Problem: The copy you return must match the listing word for word and carry no pictures.

Material for the task:
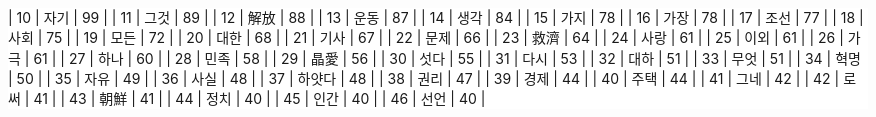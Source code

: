 | 10 | 자기 | 99 |
| 11 | 그것 | 89 |
| 12 | 解放 | 88 |
| 13 | 운동 | 87 |
| 14 | 생각 | 84 |
| 15 | 가지 | 78 |
| 16 | 가장 | 78 |
| 17 | 조선 | 77 |
| 18 | 사회 | 75 |
| 19 | 모든 | 72 |
| 20 | 대한 | 68 |
| 21 | 기사 | 67 |
| 22 | 문제 | 66 |
| 23 | 救濟 | 64 |
| 24 | 사랑 | 61 |
| 25 | 이외 | 61 |
| 26 | 가극 | 61 |
| 27 | 하나 | 60 |
| 28 | 민족 | 58 |
| 29 | 晶愛 | 56 |
| 30 | 섯다 | 55 |
| 31 | 다시 | 53 |
| 32 | 대하 | 51 |
| 33 | 무엇 | 51 |
| 34 | 혁명 | 50 |
| 35 | 자유 | 49 |
| 36 | 사실 | 48 |
| 37 | 하얏다 | 48 |
| 38 | 권리 | 47 |
| 39 | 경제 | 44 |
| 40 | 주택 | 44 |
| 41 | 그네 | 42 |
| 42 | 로써 | 41 |
| 43 | 朝鮮 | 41 |
| 44 | 정치 | 40 |
| 45 | 인간 | 40 |
| 46 | 선언 | 40 |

Result:
Source code

: | 10 | 자기 | 99 |
| 11 | 그것 | 89 |
| 12 | 解放 | 88 |
| 13 | 운동 | 87 |
| 14 | 생각 | 84 |
| 15 | 가지 | 78 |
| 16 | 가장 | 78 |
| 17 | 조선 | 77 |
| 18 | 사회 | 75 |
| 19 | 모든 | 72 |
| 20 | 대한 | 68 |
| 21 | 기사 | 67 |
| 22 | 문제 | 66 |
| 23 | 救濟 | 64 |
| 24 | 사랑 | 61 |
| 25 | 이외 | 61 |
| 26 | 가극 | 61 |
| 27 | 하나 | 60 |
| 28 | 민족 | 58 |
| 29 | 晶愛 | 56 |
| 30 | 섯다 | 55 |
| 31 | 다시 | 53 |
| 32 | 대하 | 51 |
| 33 | 무엇 | 51 |
| 34 | 혁명 | 50 |
| 35 | 자유 | 49 |
| 36 | 사실 | 48 |
| 37 | 하얏다 | 48 |
| 38 | 권리 | 47 |
| 39 | 경제 | 44 |
| 40 | 주택 | 44 |
| 41 | 그네 | 42 |
| 42 | 로써 | 41 |
| 43 | 朝鮮 | 41 |
| 44 | 정치 | 40 |
| 45 | 인간 | 40 |
| 46 | 선언 | 40 |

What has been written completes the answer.